Norconex / crawlers

Norconex Crawlers (or spiders) are flexible web and filesystem crawlers for collecting, parsing, and manipulating data from the web or filesystem to various data repositories such as search engines.
https://opensource.norconex.com/crawlers
Apache License 2.0
183 stars 68 forks source link

Where do I find documentation for tagger fields? #424

Closed jerrywithaz closed 6 years ago

jerrywithaz commented 6 years ago

Where do I find information on the fields that are available for the tagger. I.E. the fields that would go here:

<tagger class="com.norconex.importer.handler.tagger.impl.KeepOnlyTagger">
     <fields>id,title,keywords,description,content,document.reference, document.contentType</fields>
</tagger>

I'm specifically looking for the status code of the webpage (200, 404, etc...) and the origin of the url (So, if the url was http://www.example.com/page/welcome I'd want http://www.example.com)

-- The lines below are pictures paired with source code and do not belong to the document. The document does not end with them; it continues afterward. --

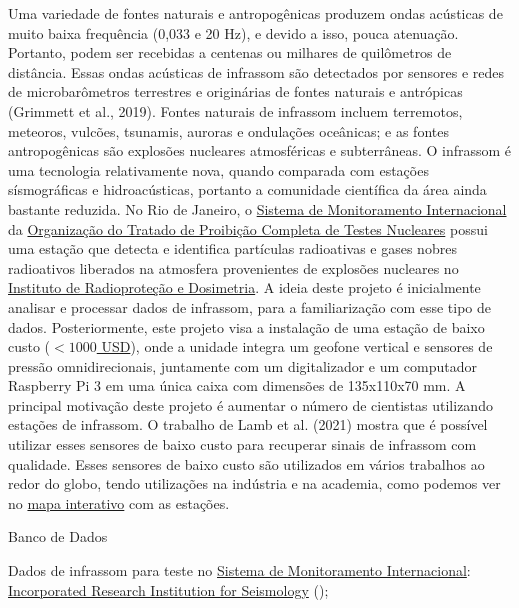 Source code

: \documentclass[10pt,a4paper,oneside]{book}
\begin{document}
Uma variedade de fontes naturais e antropogênicas produzem ondas acústicas de muito baixa frequência (0,033 e 20 Hz), e devido a isso, pouca atenuação. Portanto, podem ser recebidas a centenas ou milhares de quilômetros de distância. Essas ondas acústicas de infrassom são detectados por sensores e redes de microbarômetros terrestres e originárias de fontes naturais e antrópicas (Grimmett et al., 2019). Fontes naturais de infrassom incluem terremotos, meteoros, vulcões, tsunamis, auroras e ondulações oceânicas; e as fontes antropogênicas são explosões nucleares atmosféricas e subterrâneas. O infrassom é uma tecnologia relativamente nova, quando comparada com estações sísmográficas e hidroacústicas, portanto a comunidade científica da área ainda bastante reduzida. No Rio de Janeiro, o \href{https://www.ctbto.org/our-work/international-monitoring-system}{Sistema de Monitoramento Internacional} da \href{https://funag.gov.br/biblioteca/download/934-Tratado_de_Proibicao_Completa_dos_Testes_Nucleares_CTBT.pdf}{Organização do Tratado de Proibição Completa de Testes Nucleares} possui uma estação que detecta e identifica partículas radioativas e gases nobres radioativos liberados na atmosfera provenientes de explosões nucleares no \href{https://www.gov.br/ird/pt-br/assuntos/noticias/noticias-2021/ird-sedia-estacao-de-monitoramento-global-capaz-de-detectar-materiais-radioativos-liberados-na-atmosfera}{Instituto de Radioproteção e Dosimetria}. A ideia deste projeto é inicialmente analisar e processar dados de infrassom, para a familiarização com esse tipo de dados. Posteriormente, este projeto visa a instalação de uma estação de baixo custo (\href{https://shop.raspberryshake.org/product/turnkey-iot-atmospheric-infrasound-monitor-rsboom/?attribute_pa_variation=indoor\&attribute_pa_license=private-use-125-discount}{$< 1000$ USD}), onde a unidade integra um geofone vertical e sensores de pressão omnidirecionais, juntamente com um digitalizador e um computador Raspberry Pi 3 em uma única caixa com dimensões de 135x110x70 mm. A principal motivação deste projeto é aumentar o número de cientistas utilizando estações de infrassom. O trabalho de Lamb et al. (2021) mostra que é possível utilizar esses sensores de baixo custo para recuperar sinais de infrassom com qualidade. Esses sensores de baixo custo são utilizados em vários trabalhos ao redor do globo, tendo utilizações na indústria e na academia, como podemos ver no \href{https://stationview.raspberryshake.org/}{mapa interativo} com as estações. 

\begin{fancyenum}{\faDatabase}{Banco de Dados}
	\item Dados de infrassom para teste no \href{https://www.ctbto.org/our-work/international-monitoring-system}{Sistema de Monitoramento Internacional}: \href{https://ds.iris.edu/gmap/\#network=IM\&planet=earth}{Incorporated Research Institution for Seismology} (\faUnlock);
\end{fancyenum}
\end{document}
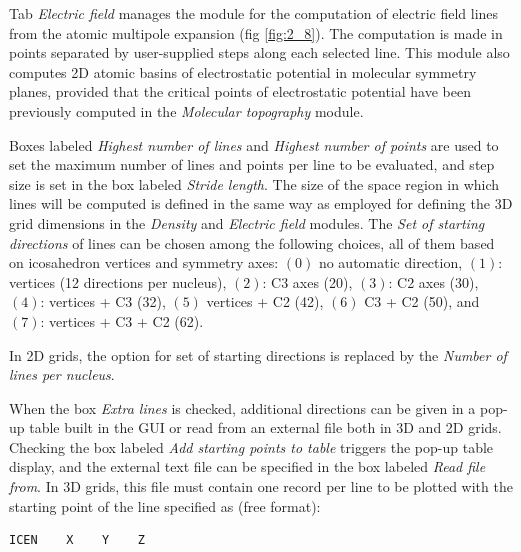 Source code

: \documentclass[10pt]{article}
\begin{document}
Tab {\it Electric field} manages the module for the computation of
electric field lines from the atomic multipole expansion (fig \ref{fig:2_8}).
The computation is made in points separated by user-supplied steps along each
selected line. 
This module also computes 2D atomic basins of electrostatic potential in molecular 
symmetry planes, provided that the critical points of electrostatic potential have been previously computed in the {\it Molecular 
topography} module.


Boxes labeled {\it Highest
number of lines} and {\it Highest number of points} are used to set
the maximum number of lines and points per line to be evaluated, and step size is
set in the box labeled {\it Stride length}. The size of the space region in which
lines will be computed is defined in the same way as employed for defining the
3D grid dimensions in the {\it Density}  and {\it Electric field} modules.
The {\it Set of starting directions} of lines can be chosen among the following choices, 
all of them based on icosahedron vertices and symmetry axes:
$(0)$ no automatic direction,
$(1)$: vertices (12 directions per nucleus), $(2)$: C3 axes (20), $(3)$: C2 axes (30),
$(4)$: vertices + C3 (32), $(5)$ vertices + C2 (42), $(6)$ C3 + C2 (50), and
$(7)$: vertices + C3 + C2 (62).

In 2D grids, the option for set of starting directions is replaced by the {\it Number of lines per nucleus}.


When the box {\it Extra lines} is checked, additional directions can be given in a pop-up table built in the GUI or read from an 
external file both in 3D and 2D grids. Checking the box labeled {\it Add starting points to table} triggers the pop-up table 
display, and the external text file can be specified in the box labeled {\it Read file
from}. In 3D grids, this file must contain one record per line to be plotted
with the starting point of the line specified as (free format):

\begin{verbatim}
ICEN    X    Y    Z   
\end{verbatim}
\end{document}

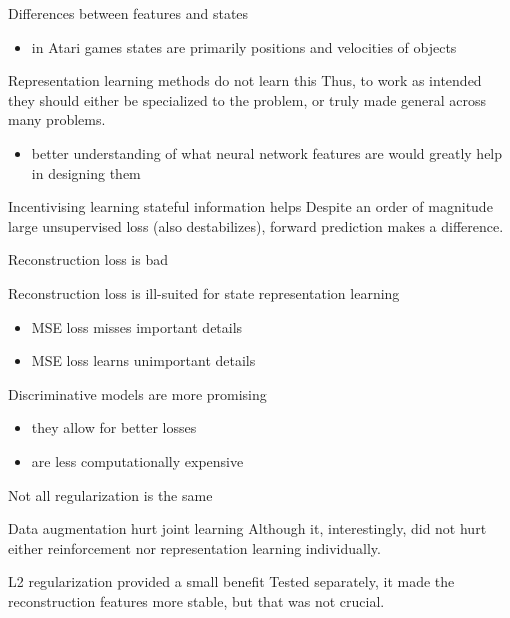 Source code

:\documentclass{beamer}
\begin{document}
\begin{frame}{Differences between features and states}
		\begin{itemize}
				\item in Atari games states are primarily positions and velocities of objects
		\end{itemize}

	\begin{alertblock}{Representation learning methods do not learn this}
			Thus, to work as intended they should either be specialized to the problem,
			or truly made general across many problems.
	\end{alertblock}
		\begin{itemize}
				\item better understanding of what neural network features are 
						would greatly help in designing them
		\end{itemize}
\pause
	\begin{exampleblock}{Incentivising learning stateful information helps}
			Despite an order of magnitude large unsupervised loss (also destabilizes),
			forward prediction makes a difference.
	\end{exampleblock}
	
\end{frame}

\begin{frame}{Reconstruction loss is bad}
	\begin{alertblock}{Reconstruction loss is ill-suited for state representation learning}
			\begin{itemize}
					\item MSE loss misses important details
					\item MSE loss learns unimportant details
			\end{itemize}
	\end{alertblock}
	\pause
	\begin{exampleblock}{Discriminative models are more promising}
			\begin{itemize}
					\item they allow for better losses
					\item are less computationally expensive
			\end{itemize}
	\end{exampleblock}
	
\end{frame}

\begin{frame}{Not all regularization is the same}
	\begin{alertblock}{Data augmentation hurt joint learning}
			Although it, interestingly, did not hurt either reinforcement 
			nor representation learning individually.
	\end{alertblock}
	\pause
	\begin{exampleblock}{L2 regularization provided a small benefit}
			 Tested separately, it made the reconstruction features more stable,
			 but that was not crucial.
	\end{exampleblock}
	
\end{frame}
\end{document}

I can't find any information online and I've been searching for hours

essiembre commented 6 years ago

The fields obtained vary for each document/site. There are a few ways to find out what was extracted. You can use the FilesystemCommitter and have a look at generated files. A better approach is probably to use the DebugTagger. You can have that tagger multiple times (before and after parsing, other taggers, transformers, etc). It will print out what has been gathered so far.

For example, you can add the following just before your KeepOnlyTagger so you can list all fields so far using the INFO log level:

  <tagger class="com.norconex.importer.handler.tagger.impl.DebugTagger" logLevel="INFO"/>

Does that answer?

jerrywithaz commented 6 years ago

Hi, essiembre, that doesn't exactly answer my question. I already have the DebugTagger on and I am not seeing any information related to the status of the url.

I am using AWS CloudSearch as my committer. What I am trying to do is add a "status" field that will contain the status of the page so that I can only search for pages that have a status of 200. I am doing this because AWS CloudSearch doesn't allow you to delete entries and I don't want pages showing up in my search engine that aren't being used any more. So, if you have any other ideas on how I can achieve that I am open!

This is the only information I see from the DebugTagger (I've emitted information for privacy):

INFO  [DebugTagger] Content-Length=16191
INFO  [DebugTagger] collector.referrer-link-tag=a.href
INFO  [DebugTagger] collector.referrer-reference=...
INFO  [DebugTagger] Server=Microsoft-IIS/8.5
INFO  [DebugTagger] X-Powered-By=ASP.NET
INFO  [DebugTagger] Cache-Control=private
INFO  [DebugTagger] collector.referenced-urls=...
INFO  [DebugTagger] X-AspNet-Version=4.0.30319
INFO  [DebugTagger] collector.is-crawl-new=true
INFO  [DebugTagger] collector.referrer-link-text=Our Process
INFO  [DebugTagger] Date=Mon, 13 Nov 2017 16:29:17 GMT
INFO  [DebugTagger] Vary=Accept-Encoding
INFO  [DebugTagger] document.reference=...
INFO  [DebugTagger] collector.content-type=text/html
INFO  [DebugTagger] Content-Encoding=gzip
INFO  [DebugTagger] document.contentEncoding=utf-8
INFO  [DebugTagger] document.contentFamily=html
INFO  [DebugTagger] collector.content-encoding=utf-8
INFO  [DebugTagger] Content-Type=text/html; charset=utf-8
INFO  [DebugTagger] document.contentType=text/html
INFO  [DebugTagger] collector.depth=1
INFO  [DebugTagger] title=...
INFO  [DebugTagger] collector.referrer-link-text=Our Process
INFO  [DebugTagger] description=...
INFO  [DebugTagger] keywords=...
INFO  [DebugTagger] document.reference=...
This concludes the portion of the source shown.